It’s not that the game lacks interesting tools in itself to facilitate its collaborative creative gaming experience… :wink:

In general, the Obtain Information mechanics might work. But I just started reading the Wormsign adventure, and I came across one of these hidden difficulty rolls, and it is a Move roll to land an ornithopter gently enough to avoid attracting a sandworm. So I am not sure how well that mechanic would help in that situation.

The only thing I can think of there is to possibly put off giving the PC’s any momentum for that roll for a little bit, until after they can be sure they succeeded.

Those are actually an exception, and not a good way to mechanically resolve the situation in Wormsign.

(Sometimes, so my impression, the authors of some adventures - Wormsign and the upcoming Conan campaign - are not really familiar with how 2d20 rules work, how resources like Fortune/Determination and Momentum are interacting with the Difficulty of tasks.)

Fair enough. I am curious how you would suggest handling the situation mechanically, then?

Because this is something that happens at times in RPG’s, situations where the PC’s don’t know immediately whether or not they succeeded. And before now, I hadn’t thought of how the Momentum mechanics might make that sort of thing problematic.
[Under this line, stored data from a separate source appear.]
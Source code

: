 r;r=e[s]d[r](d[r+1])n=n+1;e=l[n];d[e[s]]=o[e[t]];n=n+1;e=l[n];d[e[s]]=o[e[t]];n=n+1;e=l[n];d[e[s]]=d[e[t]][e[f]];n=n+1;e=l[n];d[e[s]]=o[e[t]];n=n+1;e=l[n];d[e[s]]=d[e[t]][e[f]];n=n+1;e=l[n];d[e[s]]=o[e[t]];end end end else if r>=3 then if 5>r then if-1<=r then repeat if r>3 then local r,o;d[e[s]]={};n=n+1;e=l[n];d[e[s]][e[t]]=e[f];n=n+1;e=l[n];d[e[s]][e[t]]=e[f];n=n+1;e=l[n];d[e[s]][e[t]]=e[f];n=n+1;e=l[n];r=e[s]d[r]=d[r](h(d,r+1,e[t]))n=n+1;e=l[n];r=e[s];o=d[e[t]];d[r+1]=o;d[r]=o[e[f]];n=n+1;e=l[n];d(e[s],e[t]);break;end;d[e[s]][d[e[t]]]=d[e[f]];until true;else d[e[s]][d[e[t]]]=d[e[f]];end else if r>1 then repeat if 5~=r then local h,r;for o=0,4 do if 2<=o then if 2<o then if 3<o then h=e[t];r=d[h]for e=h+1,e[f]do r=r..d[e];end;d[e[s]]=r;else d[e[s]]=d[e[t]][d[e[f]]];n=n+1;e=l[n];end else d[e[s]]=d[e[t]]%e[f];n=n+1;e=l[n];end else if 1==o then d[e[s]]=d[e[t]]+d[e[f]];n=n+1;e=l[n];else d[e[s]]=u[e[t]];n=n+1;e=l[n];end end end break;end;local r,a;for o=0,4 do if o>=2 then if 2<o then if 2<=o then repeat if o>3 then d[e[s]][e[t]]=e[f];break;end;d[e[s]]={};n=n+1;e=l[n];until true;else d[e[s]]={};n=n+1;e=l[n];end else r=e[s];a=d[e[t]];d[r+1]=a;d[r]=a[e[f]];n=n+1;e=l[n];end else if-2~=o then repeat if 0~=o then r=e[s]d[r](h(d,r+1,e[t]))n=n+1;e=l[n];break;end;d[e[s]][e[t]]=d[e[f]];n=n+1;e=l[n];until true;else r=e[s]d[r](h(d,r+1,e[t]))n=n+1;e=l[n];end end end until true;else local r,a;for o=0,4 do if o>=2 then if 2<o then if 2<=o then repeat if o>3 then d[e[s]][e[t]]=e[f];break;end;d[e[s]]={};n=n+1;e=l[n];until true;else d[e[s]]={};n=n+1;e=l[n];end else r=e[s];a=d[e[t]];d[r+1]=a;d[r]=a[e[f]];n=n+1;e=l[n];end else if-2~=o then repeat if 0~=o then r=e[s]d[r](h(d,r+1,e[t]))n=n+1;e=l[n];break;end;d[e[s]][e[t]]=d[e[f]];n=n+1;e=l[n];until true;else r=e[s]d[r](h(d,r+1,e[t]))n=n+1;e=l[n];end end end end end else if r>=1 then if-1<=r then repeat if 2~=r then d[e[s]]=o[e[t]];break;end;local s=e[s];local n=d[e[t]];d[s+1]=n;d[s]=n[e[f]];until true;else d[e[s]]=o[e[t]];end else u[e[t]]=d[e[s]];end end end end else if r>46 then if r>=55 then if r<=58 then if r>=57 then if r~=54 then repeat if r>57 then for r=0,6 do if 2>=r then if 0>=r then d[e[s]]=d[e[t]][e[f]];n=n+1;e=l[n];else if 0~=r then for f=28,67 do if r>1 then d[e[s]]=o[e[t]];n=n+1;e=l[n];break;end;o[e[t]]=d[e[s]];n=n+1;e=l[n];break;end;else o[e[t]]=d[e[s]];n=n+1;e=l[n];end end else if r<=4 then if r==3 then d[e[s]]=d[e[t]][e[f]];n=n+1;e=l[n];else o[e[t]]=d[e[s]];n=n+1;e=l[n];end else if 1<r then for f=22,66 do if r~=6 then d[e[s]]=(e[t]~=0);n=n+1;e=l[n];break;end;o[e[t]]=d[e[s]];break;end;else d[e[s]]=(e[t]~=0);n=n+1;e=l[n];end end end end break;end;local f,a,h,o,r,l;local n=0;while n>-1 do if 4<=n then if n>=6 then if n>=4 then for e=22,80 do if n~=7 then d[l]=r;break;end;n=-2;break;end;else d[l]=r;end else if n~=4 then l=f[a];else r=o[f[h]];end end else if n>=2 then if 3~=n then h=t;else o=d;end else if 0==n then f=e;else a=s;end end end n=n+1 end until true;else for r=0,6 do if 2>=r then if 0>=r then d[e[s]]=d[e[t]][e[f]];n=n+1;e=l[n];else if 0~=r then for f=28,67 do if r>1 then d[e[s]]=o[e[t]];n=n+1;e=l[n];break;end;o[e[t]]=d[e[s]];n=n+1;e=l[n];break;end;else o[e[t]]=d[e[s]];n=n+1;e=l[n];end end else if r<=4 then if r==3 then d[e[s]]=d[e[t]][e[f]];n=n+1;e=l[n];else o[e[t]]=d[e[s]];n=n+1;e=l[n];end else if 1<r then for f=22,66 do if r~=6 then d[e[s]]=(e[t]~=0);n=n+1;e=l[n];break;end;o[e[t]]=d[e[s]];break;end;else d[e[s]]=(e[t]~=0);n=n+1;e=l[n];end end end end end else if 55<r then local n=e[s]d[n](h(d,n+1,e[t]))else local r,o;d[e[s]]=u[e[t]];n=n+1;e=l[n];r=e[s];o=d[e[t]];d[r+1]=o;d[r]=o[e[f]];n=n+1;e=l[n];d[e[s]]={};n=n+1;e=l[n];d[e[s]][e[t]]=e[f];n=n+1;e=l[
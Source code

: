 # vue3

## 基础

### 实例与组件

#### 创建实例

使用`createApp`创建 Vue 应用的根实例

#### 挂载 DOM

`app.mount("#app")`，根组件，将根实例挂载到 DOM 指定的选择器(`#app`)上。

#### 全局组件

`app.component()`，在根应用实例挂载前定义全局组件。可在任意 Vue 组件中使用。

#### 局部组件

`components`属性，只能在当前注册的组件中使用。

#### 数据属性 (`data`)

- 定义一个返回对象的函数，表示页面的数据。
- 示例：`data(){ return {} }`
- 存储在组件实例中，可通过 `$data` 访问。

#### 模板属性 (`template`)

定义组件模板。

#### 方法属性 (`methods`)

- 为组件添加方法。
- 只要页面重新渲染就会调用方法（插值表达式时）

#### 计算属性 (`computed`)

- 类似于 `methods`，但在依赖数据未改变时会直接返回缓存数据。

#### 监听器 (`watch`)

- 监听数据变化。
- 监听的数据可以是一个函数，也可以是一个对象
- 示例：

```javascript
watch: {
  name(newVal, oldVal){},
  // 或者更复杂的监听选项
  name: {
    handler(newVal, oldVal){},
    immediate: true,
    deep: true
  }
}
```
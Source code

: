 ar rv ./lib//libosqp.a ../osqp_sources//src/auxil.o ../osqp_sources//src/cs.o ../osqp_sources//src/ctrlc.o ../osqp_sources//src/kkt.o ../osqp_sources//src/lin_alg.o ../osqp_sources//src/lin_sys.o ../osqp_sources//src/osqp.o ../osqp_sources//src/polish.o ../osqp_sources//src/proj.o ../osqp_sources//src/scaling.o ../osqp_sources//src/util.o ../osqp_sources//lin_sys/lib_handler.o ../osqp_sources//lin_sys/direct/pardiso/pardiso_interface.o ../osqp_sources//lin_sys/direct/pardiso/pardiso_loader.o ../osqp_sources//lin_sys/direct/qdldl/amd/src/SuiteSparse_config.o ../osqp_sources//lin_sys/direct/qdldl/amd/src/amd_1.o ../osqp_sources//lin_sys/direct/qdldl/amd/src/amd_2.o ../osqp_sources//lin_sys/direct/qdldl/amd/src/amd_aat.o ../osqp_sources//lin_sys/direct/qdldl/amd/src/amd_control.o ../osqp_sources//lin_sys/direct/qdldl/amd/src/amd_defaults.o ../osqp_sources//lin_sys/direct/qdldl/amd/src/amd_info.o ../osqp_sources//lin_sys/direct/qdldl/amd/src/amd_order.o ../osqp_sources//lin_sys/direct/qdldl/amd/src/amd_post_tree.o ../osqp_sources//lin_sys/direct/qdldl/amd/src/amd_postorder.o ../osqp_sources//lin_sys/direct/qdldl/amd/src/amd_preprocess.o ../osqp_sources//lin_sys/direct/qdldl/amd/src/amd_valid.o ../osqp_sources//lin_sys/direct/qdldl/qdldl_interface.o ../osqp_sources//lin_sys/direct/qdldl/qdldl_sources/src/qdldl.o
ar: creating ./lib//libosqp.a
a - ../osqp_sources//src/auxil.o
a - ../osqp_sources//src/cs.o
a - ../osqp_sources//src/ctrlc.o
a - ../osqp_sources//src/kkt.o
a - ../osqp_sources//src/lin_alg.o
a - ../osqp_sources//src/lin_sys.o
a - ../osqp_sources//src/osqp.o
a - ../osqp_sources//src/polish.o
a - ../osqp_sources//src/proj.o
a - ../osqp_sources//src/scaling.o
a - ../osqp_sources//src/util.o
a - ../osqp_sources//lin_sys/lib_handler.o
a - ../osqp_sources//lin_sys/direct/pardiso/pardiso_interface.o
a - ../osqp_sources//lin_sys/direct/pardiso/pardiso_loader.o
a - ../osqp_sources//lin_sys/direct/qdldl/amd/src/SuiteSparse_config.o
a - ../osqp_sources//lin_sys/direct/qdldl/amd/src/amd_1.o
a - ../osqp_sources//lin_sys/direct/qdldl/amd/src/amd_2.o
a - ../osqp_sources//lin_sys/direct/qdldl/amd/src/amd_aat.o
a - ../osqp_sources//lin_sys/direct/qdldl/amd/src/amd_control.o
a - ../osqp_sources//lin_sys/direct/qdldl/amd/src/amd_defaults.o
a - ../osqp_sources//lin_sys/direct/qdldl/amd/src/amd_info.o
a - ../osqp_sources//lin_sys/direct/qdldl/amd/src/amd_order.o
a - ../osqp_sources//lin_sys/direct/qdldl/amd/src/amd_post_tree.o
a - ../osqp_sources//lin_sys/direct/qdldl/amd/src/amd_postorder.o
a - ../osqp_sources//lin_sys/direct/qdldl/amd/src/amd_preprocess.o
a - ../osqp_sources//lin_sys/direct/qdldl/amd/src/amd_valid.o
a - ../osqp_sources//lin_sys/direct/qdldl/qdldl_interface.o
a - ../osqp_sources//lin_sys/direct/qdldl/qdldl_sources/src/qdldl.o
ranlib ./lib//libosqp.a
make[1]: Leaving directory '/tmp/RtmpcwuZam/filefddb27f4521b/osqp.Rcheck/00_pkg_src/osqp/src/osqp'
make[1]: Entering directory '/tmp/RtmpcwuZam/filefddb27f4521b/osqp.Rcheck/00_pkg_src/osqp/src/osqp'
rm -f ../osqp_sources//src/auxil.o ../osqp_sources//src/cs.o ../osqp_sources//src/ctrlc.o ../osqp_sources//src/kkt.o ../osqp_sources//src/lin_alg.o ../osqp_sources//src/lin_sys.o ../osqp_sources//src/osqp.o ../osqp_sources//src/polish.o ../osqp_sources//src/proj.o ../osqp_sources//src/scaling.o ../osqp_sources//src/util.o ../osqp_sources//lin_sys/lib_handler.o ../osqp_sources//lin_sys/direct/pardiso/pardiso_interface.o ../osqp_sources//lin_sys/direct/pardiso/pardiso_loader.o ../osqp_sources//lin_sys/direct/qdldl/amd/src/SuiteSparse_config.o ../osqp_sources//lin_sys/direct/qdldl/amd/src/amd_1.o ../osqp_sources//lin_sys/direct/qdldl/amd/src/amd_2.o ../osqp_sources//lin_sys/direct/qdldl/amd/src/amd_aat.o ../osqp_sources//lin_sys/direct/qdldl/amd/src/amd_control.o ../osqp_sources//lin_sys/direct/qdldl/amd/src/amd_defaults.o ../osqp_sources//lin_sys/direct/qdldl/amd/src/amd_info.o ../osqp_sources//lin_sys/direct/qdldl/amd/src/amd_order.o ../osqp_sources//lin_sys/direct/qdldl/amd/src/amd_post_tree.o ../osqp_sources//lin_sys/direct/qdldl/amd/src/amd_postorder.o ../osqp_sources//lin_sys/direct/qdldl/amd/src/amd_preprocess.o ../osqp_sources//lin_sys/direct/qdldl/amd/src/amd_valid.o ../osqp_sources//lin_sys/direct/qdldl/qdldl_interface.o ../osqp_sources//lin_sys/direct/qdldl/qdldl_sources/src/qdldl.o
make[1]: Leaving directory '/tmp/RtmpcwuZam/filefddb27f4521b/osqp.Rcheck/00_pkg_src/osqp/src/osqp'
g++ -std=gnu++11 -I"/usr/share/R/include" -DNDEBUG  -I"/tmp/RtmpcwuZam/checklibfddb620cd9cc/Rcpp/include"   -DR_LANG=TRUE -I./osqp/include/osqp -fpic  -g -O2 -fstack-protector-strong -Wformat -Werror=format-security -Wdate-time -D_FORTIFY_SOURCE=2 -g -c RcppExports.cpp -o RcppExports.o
I did handle it that way, when I ran this scenario:
Landing is easy: D1
But an easy landing is automatically obvious, anyone could notice that.
So if the PCs want their landing unnoticed, then it is time for some Momentum spends to introduce Traits to the landing like:
“Good Spot”, “Low Impact”, “Muffled Noise” or whatever the players might come up with.
Each of those Traits makes it less likely to be noticed by the smugglers and by the sandworm (and by the opposing house’s troops).
Each Trait costs - as usual - 2 Momentum. So this is expensive, which means, it is time for the group to make this landing procedure a group effort, a few character assisting the actual pilot who takes the lead in this action.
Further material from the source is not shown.